Stored data –

------------------------------------------------------------------------

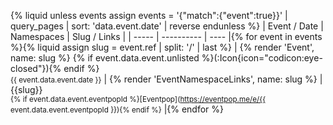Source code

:{% liquid
unless events
  assign events = '{"match":{"event":true}}' | query_pages | sort: 'data.event.date' | reverse
endunless
%}
| Event / Date | Namespaces | Slug / Links |
| ----- | ---------- | ---- |{% for event in events %}{% liquid
assign slug = event.ref | split: '/' | last
%}
| {% render 'Event', name: slug %} {% if event.data.event.unlisted %}(:Icon{icon="codicon:eye-closed"}){% endif %}<br><small>{{ event.data.event.date }}</small> | {% render 'EventNamespaceLinks', name: slug %} | {{slug}}<br><small>{% if event.data.event.eventpopId %}[Eventpop](https://eventpop.me/e/{{ event.data.event.eventpopId }}){% endif %}</small> |{% endfor %}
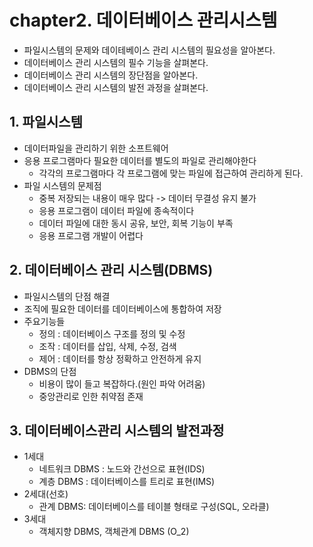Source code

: # chapter2. 데이터베이스 관리시스템

- 파일시스템의 문제와 데이테베이스 관리 시스템의 필요성을 알아본다.
- 데이터베이스 관리 시스템의 필수 기능을 살펴본다.
- 데이터베이스 관리 시스템의 장단점을 알아본다.
- 데이터베이스 관리 시스템의 발전 과정을 살펴본다.

## 1. 파일시스템

- 데이터파일을 관리하기 위한 소프트웨어
- 응용 프로그램마다 필요한 데이터를 별도의 파일로 관리해야한다
  - 각각의 프로그램마다 각 프로그램에 맞는 파일에 접근하여 관리하게 된다.
- 파일 시스템의 문제점
  - 중복 저장되는 내용이 매우 많다 -> 데이터 무결성 유지 불가
  - 응용 프로그램이 데이터 파일에 종속적이다
  - 데이터 파일에 대한 동시 공유, 보안, 회복 기능이 부족
  - 응용 프로그램 개발이 어렵다

## 2. 데이터베이스 관리 시스템(DBMS)

- 파일시스템의 단점 해결
- 조직에 필요한 데이터를 데이터베이스에 통합하여 저장
- 주요기능들
  - 정의 : 데이터베이스 구조를 정의 및 수정
  - 조작 : 데이터를 삽입, 삭제, 수정, 검색
  - 제어 : 데이터를 항상 정확하고 안전하게 유지
- DBMS의 단점
  - 비용이 많이 들고 복잡하다.(원인 파악 어려움)
  - 중앙관리로 인한 취약점 존재

## 3. 데이터베이스관리 시스템의 발전과정

- 1세대
  - 네트워크 DBMS : 노드와 간선으로 표현(IDS)
  - 계층 DBMS : 데이터베이스를 트리로 표현(IMS)
- 2세대(선호)
  - 관계 DBMS: 데이터베이스를 테이블 형태로 구성(SQL, 오라클)
- 3세대
  - 객체지향 DBMS, 객체관계 DBMS (O_2)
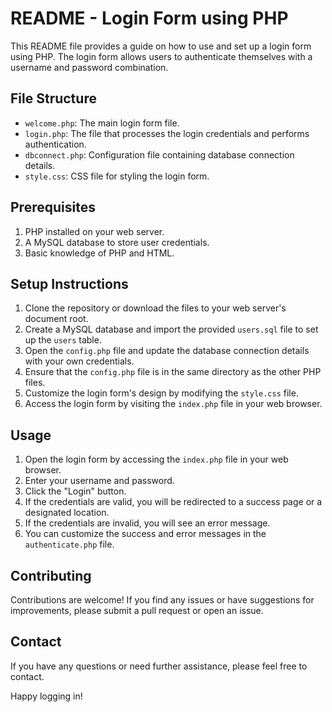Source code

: README - Login Form using PHP
===============================

This README file provides a guide on how to use and set up a login form using PHP. The login form allows users to authenticate themselves with a username and password combination.

File Structure
--------------
- `welcome.php`: The main login form file.
- `login.php`: The file that processes the login credentials and performs authentication.
- `dbconnect.php`: Configuration file containing database connection details.
- `style.css`: CSS file for styling the login form.

Prerequisites
-------------
1. PHP installed on your web server.
2. A MySQL database to store user credentials.
3. Basic knowledge of PHP and HTML.

Setup Instructions
------------------
1. Clone the repository or download the files to your web server's document root.
2. Create a MySQL database and import the provided `users.sql` file to set up the `users` table.
3. Open the `config.php` file and update the database connection details with your own credentials.
4. Ensure that the `config.php` file is in the same directory as the other PHP files.
5. Customize the login form's design by modifying the `style.css` file.
6. Access the login form by visiting the `index.php` file in your web browser.

Usage
-----
1. Open the login form by accessing the `index.php` file in your web browser.
2. Enter your username and password.
3. Click the "Login" button.
4. If the credentials are valid, you will be redirected to a success page or a designated location.
5. If the credentials are invalid, you will see an error message.
6. You can customize the success and error messages in the `authenticate.php` file.

Contributing
------------
Contributions are welcome! If you find any issues or have suggestions for improvements, please submit a pull request or open an issue.

Contact
-------
If you have any questions or need further assistance, please feel free to contact.

Happy logging in!
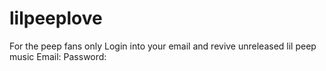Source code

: # lilpeeplove
For the peep fans only 
Login into your email and revive unreleased lil peep music
Email:
Password:
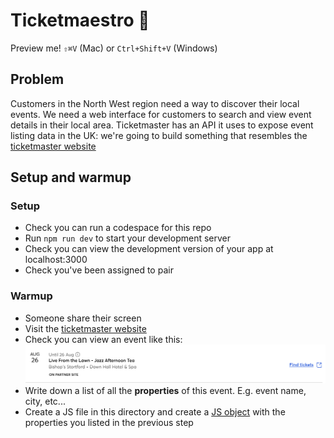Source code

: # Ticketmaestro 🎫

Preview me! `⇧⌘V` (Mac)  or `Ctrl+Shift+V` (Windows)

## Problem

Customers in the North West region need a way to discover their local events. We need a web interface for customers to search and view event details in their local area. Ticketmaster has an API it uses to expose event listing data in the UK: we're going to build something that resembles the [ticketmaster website](https://www.ticketmaster.co.uk/search?q=jazz&sort=date&startDate=2024-08-26&endDate=2024-08-26&region=605)

## Setup and warmup

### Setup

- Check you can run a codespace for this repo
- Run `npm run dev` to start your development server
- Check you can view the development version of your app at localhost:3000
- Check you've been assigned to pair

### Warmup

- Someone share their screen
- Visit the [ticketmaster website](https://www.ticketmaster.co.uk/search?q=jazz&sort=date&startDate=2024-08-26&endDate=2024-08-26&region=605)
- Check you can view an event like this:
![alt text](image.png)
- Write down a list of all the **properties** of this event.
E.g. event name, city, etc...
- Create a JS file in this directory and create a [JS object](https://javascript.info/object) with the properties you listed in the previous step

------------------------------------------------------------------------

EXERCISE REQUIREMENTS – Apart from the pictures, which are to be omitted, every record must be transcribed exactly.

EXPECTED OUTPUT –
Source code

:{% liquid
unless events
  assign events = '{"match":{"event":true}}' | query_pages | sort: 'data.event.date' | reverse
endunless
%}
| Event / Date | Namespaces | Slug / Links |
| ----- | ---------- | ---- |{% for event in events %}{% liquid
assign slug = event.ref | split: '/' | last
%}
| {% render 'Event', name: slug %} {% if event.data.event.unlisted %}(:Icon{icon="codicon:eye-closed"}){% endif %}<br><small>{{ event.data.event.date }}</small> | {% render 'EventNamespaceLinks', name: slug %} | {{slug}}<br><small>{% if event.data.event.eventpopId %}[Eventpop](https://eventpop.me/e/{{ event.data.event.eventpopId }}){% endif %}</small> |{% endfor %}
Source code

: # chapter2. 데이터베이스 관리시스템

- 파일시스템의 문제와 데이테베이스 관리 시스템의 필요성을 알아본다.
- 데이터베이스 관리 시스템의 필수 기능을 살펴본다.
- 데이터베이스 관리 시스템의 장단점을 알아본다.
- 데이터베이스 관리 시스템의 발전 과정을 살펴본다.

## 1. 파일시스템

- 데이터파일을 관리하기 위한 소프트웨어
- 응용 프로그램마다 필요한 데이터를 별도의 파일로 관리해야한다
  - 각각의 프로그램마다 각 프로그램에 맞는 파일에 접근하여 관리하게 된다.
- 파일 시스템의 문제점
  - 중복 저장되는 내용이 매우 많다 -> 데이터 무결성 유지 불가
  - 응용 프로그램이 데이터 파일에 종속적이다
  - 데이터 파일에 대한 동시 공유, 보안, 회복 기능이 부족
  - 응용 프로그램 개발이 어렵다

## 2. 데이터베이스 관리 시스템(DBMS)

- 파일시스템의 단점 해결
- 조직에 필요한 데이터를 데이터베이스에 통합하여 저장
- 주요기능들
  - 정의 : 데이터베이스 구조를 정의 및 수정
  - 조작 : 데이터를 삽입, 삭제, 수정, 검색
  - 제어 : 데이터를 항상 정확하고 안전하게 유지
- DBMS의 단점
  - 비용이 많이 들고 복잡하다.(원인 파악 어려움)
  - 중앙관리로 인한 취약점 존재

## 3. 데이터베이스관리 시스템의 발전과정

- 1세대
  - 네트워크 DBMS : 노드와 간선으로 표현(IDS)
  - 계층 DBMS : 데이터베이스를 트리로 표현(IMS)
- 2세대(선호)
  - 관계 DBMS: 데이터베이스를 테이블 형태로 구성(SQL, 오라클)
- 3세대
  - 객체지향 DBMS, 객체관계 DBMS (O_2)
Source code

: README - Login Form using PHP
===============================

This README file provides a guide on how to use and set up a login form using PHP. The login form allows users to authenticate themselves with a username and password combination.

File Structure
--------------
- `welcome.php`: The main login form file.
- `login.php`: The file that processes the login credentials and performs authentication.
- `dbconnect.php`: Configuration file containing database connection details.
- `style.css`: CSS file for styling the login form.

Prerequisites
-------------
1. PHP installed on your web server.
2. A MySQL database to store user credentials.
3. Basic knowledge of PHP and HTML.

Setup Instructions
------------------
1. Clone the repository or download the files to your web server's document root.
2. Create a MySQL database and import the provided `users.sql` file to set up the `users` table.
3. Open the `config.php` file and update the database connection details with your own credentials.
4. Ensure that the `config.php` file is in the same directory as the other PHP files.
5. Customize the login form's design by modifying the `style.css` file.
6. Access the login form by visiting the `index.php` file in your web browser.

Usage
-----
1. Open the login form by accessing the `index.php` file in your web browser.
2. Enter your username and password.
3. Click the "Login" button.
4. If the credentials are valid, you will be redirected to a success page or a designated location.
5. If the credentials are invalid, you will see an error message.
6. You can customize the success and error messages in the `authenticate.php` file.

Contributing
------------
Contributions are welcome! If you find any issues or have suggestions for improvements, please submit a pull request or open an issue.

Contact
-------
If you have any questions or need further assistance, please feel free to contact.

Happy logging in!
Source code

: # lilpeeplove
For the peep fans only 
Login into your email and revive unreleased lil peep music
Email:
Password:
Source code

: # Ticketmaestro 🎫

Preview me! `⇧⌘V` (Mac)  or `Ctrl+Shift+V` (Windows)

## Problem

Customers in the North West region need a way to discover their local events. We need a web interface for customers to search and view event details in their local area. Ticketmaster has an API it uses to expose event listing data in the UK: we're going to build something that resembles the [ticketmaster website](https://www.ticketmaster.co.uk/search?q=jazz&sort=date&startDate=2024-08-26&endDate=2024-08-26&region=605)

## Setup and warmup

### Setup

- Check you can run a codespace for this repo
- Run `npm run dev` to start your development server
- Check you can view the development version of your app at localhost:3000
- Check you've been assigned to pair

### Warmup

- Someone share their screen
- Visit the [ticketmaster website](https://www.ticketmaster.co.uk/search?q=jazz&sort=date&startDate=2024-08-26&endDate=2024-08-26&region=605)
- Check you can view an event like this:
![alt text](image.png)
- Write down a list of all the **properties** of this event.
E.g. event name, city, etc...
- Create a JS file in this directory and create a [JS object](https://javascript.info/object) with the properties you listed in the previous step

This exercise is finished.